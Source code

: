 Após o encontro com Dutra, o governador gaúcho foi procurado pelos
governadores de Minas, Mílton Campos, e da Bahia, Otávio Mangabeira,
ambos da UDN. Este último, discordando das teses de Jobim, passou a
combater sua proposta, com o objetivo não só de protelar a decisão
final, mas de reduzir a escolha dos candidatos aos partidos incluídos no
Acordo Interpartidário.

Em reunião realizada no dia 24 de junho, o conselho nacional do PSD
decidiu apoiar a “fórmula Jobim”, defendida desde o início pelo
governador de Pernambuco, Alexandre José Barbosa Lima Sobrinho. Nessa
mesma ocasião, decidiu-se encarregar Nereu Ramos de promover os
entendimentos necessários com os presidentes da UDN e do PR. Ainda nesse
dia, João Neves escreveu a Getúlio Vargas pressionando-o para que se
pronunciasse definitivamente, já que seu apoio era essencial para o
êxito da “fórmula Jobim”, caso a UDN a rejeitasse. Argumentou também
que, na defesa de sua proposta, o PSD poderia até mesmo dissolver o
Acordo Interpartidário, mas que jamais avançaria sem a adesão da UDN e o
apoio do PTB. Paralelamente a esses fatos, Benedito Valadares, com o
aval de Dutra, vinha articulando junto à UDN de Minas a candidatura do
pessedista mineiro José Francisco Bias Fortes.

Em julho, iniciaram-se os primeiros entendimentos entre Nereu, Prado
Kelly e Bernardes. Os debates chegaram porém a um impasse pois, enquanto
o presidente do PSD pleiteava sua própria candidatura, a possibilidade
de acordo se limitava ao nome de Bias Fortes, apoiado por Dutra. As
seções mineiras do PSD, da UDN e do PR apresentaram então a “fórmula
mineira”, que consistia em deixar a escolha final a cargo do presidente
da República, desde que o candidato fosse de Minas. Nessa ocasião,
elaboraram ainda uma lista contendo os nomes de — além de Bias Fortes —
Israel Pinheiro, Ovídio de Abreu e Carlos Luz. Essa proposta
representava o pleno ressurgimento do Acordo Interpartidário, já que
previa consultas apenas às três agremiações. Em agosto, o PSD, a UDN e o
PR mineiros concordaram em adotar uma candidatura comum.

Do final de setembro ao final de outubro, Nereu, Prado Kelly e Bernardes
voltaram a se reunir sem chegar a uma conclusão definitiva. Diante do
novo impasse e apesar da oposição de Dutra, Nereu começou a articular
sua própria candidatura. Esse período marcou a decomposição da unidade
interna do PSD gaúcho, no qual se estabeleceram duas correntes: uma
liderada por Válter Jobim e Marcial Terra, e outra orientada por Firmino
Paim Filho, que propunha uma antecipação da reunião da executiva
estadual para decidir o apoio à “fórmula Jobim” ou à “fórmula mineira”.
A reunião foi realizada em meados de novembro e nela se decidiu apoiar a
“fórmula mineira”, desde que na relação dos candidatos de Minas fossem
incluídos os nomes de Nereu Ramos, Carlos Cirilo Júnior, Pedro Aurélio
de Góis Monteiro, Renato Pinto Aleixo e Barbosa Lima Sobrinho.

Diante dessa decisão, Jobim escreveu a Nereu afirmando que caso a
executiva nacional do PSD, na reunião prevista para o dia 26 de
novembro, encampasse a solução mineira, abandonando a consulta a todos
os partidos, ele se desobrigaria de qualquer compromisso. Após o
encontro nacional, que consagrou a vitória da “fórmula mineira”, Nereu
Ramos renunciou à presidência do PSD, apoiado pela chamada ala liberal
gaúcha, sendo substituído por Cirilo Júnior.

###

> Instructions for the task:
Give the records above again, word for word.

> Output for this task:
Source code

: Após o encontro com Dutra, o governador gaúcho foi procurado pelos
governadores de Minas, Mílton Campos, e da Bahia, Otávio Mangabeira,
ambos da UDN. Este último, discordando das teses de Jobim, passou a
combater sua proposta, com o objetivo não só de protelar a decisão
final, mas de reduzir a escolha dos candidatos aos partidos incluídos no
Acordo Interpartidário.

Em reunião realizada no dia 24 de junho, o conselho nacional do PSD
decidiu apoiar a “fórmula Jobim”, defendida desde o início pelo
governador de Pernambuco, Alexandre José Barbosa Lima Sobrinho. Nessa
mesma ocasião, decidiu-se encarregar Nereu Ramos de promover os
entendimentos necessários com os presidentes da UDN e do PR. Ainda nesse
dia, João Neves escreveu a Getúlio Vargas pressionando-o para que se
pronunciasse definitivamente, já que seu apoio era essencial para o
êxito da “fórmula Jobim”, caso a UDN a rejeitasse. Argumentou também
que, na defesa de sua proposta, o PSD poderia até mesmo dissolver o
Acordo Interpartidário, mas que jamais avançaria sem a adesão da UDN e o
apoio do PTB. Paralelamente a esses fatos, Benedito Valadares, com o
aval de Dutra, vinha articulando junto à UDN de Minas a candidatura do
pessedista mineiro José Francisco Bias Fortes.

Em julho, iniciaram-se os primeiros entendimentos entre Nereu, Prado
Kelly e Bernardes. Os debates chegaram porém a um impasse pois, enquanto
o presidente do PSD pleiteava sua própria candidatura, a possibilidade
de acordo se limitava ao nome de Bias Fortes, apoiado por Dutra. As
seções mineiras do PSD, da UDN e do PR apresentaram então a “fórmula
mineira”, que consistia em deixar a escolha final a cargo do presidente
da República, desde que o candidato fosse de Minas. Nessa ocasião,
elaboraram ainda uma lista contendo os nomes de — além de Bias Fortes —
Israel Pinheiro, Ovídio de Abreu e Carlos Luz. Essa proposta
representava o pleno ressurgimento do Acordo Interpartidário, já que
previa consultas apenas às três agremiações. Em agosto, o PSD, a UDN e o
PR mineiros concordaram em adotar uma candidatura comum.

Do final de setembro ao final de outubro, Nereu, Prado Kelly e Bernardes
voltaram a se reunir sem chegar a uma conclusão definitiva. Diante do
novo impasse e apesar da oposição de Dutra, Nereu começou a articular
sua própria candidatura. Esse período marcou a decomposição da unidade
interna do PSD gaúcho, no qual se estabeleceram duas correntes: uma
liderada por Válter Jobim e Marcial Terra, e outra orientada por Firmino
Paim Filho, que propunha uma antecipação da reunião da executiva
estadual para decidir o apoio à “fórmula Jobim” ou à “fórmula mineira”.
A reunião foi realizada em meados de novembro e nela se decidiu apoiar a
“fórmula mineira”, desde que na relação dos candidatos de Minas fossem
incluídos os nomes de Nereu Ramos, Carlos Cirilo Júnior, Pedro Aurélio
de Góis Monteiro, Renato Pinto Aleixo e Barbosa Lima Sobrinho.

Diante dessa decisão, Jobim escreveu a Nereu afirmando que caso a
executiva nacional do PSD, na reunião prevista para o dia 26 de
novembro, encampasse a solução mineira, abandonando a consulta a todos
os partidos, ele se desobrigaria de qualquer compromisso. Após o
encontro nacional, que consagrou a vitória da “fórmula mineira”, Nereu
Ramos renunciou à presidência do PSD, apoiado pela chamada ala liberal
gaúcha, sendo substituído por Cirilo Júnior.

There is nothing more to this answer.